_Assignment_
The job is to find each line in the entries holding the string "done" and copy that line.

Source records
[Start of section]

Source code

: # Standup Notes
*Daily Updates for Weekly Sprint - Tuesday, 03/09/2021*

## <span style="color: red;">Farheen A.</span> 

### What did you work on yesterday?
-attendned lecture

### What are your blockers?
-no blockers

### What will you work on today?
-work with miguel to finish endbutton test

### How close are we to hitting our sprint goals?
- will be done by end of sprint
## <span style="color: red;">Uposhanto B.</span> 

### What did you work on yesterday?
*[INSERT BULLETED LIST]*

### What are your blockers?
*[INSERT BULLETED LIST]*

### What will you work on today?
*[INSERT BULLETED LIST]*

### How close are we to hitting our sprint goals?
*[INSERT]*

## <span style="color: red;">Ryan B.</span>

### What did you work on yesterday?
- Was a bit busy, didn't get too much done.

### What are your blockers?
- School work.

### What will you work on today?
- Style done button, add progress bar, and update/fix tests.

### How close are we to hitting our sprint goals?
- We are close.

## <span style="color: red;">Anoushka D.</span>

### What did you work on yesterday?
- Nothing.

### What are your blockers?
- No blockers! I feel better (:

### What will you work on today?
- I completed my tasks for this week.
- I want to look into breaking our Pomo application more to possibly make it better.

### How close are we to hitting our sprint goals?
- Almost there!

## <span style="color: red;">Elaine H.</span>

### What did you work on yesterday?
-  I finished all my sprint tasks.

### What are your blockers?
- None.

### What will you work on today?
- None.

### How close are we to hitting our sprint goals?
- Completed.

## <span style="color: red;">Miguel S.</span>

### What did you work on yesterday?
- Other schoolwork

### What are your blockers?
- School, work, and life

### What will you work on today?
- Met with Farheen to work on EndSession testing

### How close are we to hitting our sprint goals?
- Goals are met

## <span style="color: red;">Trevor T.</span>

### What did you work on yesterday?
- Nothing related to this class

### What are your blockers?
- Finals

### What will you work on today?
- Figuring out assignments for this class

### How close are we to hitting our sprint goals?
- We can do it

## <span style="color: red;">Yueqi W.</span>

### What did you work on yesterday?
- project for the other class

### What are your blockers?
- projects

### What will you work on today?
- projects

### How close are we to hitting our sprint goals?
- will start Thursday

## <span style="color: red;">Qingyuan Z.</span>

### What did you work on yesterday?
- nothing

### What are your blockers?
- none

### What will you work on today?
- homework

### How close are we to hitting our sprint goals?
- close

[End of section]

_Written solution_
- will be done by end of sprint
- Was a bit busy, didn't get too much done.
- Style done button, add progress bar, and update/fix tests.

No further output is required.